Stored data entries
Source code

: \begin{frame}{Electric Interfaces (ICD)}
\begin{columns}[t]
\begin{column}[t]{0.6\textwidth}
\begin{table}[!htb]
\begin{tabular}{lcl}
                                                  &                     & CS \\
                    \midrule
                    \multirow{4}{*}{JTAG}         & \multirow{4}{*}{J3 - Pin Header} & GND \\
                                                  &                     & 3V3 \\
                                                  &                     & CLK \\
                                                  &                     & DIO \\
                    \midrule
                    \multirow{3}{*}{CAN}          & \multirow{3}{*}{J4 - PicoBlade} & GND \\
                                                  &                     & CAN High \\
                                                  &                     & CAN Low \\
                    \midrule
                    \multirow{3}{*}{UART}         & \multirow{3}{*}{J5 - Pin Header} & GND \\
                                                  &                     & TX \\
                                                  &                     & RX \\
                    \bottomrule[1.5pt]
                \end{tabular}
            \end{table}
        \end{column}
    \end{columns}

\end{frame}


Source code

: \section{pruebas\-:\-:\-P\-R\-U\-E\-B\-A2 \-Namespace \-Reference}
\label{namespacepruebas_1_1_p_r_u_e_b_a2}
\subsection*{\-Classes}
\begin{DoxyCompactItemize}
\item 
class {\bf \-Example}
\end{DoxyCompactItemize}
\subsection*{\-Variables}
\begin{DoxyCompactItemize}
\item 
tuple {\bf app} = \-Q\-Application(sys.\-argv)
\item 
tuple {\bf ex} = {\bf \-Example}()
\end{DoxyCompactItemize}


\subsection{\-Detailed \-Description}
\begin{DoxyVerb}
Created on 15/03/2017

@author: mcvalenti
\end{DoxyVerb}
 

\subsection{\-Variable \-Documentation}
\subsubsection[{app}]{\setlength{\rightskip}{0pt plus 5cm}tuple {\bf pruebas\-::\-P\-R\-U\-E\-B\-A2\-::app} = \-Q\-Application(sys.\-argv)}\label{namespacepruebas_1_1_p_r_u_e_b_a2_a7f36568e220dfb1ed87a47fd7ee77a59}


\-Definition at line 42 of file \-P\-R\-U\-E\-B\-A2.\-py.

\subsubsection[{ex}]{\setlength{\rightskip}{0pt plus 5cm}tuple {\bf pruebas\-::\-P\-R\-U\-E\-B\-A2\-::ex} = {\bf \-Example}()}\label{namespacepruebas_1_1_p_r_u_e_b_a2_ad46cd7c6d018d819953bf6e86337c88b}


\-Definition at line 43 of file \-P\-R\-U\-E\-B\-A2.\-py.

| Work required |
Copy out each line of the entries above that holds "argv".

| Task response |
tuple {\bf app} = \-Q\-Application(sys.\-argv)
\subsubsection[{app}]{\setlength{\rightskip}{0pt plus 5cm}tuple {\bf pruebas\-::\-P\-R\-U\-E\-B\-A2\-::app} = \-Q\-Application(sys.\-argv)}\label{namespacepruebas_1_1_p_r_u_e_b_a2_a7f36568e220dfb1ed87a47fd7ee77a59}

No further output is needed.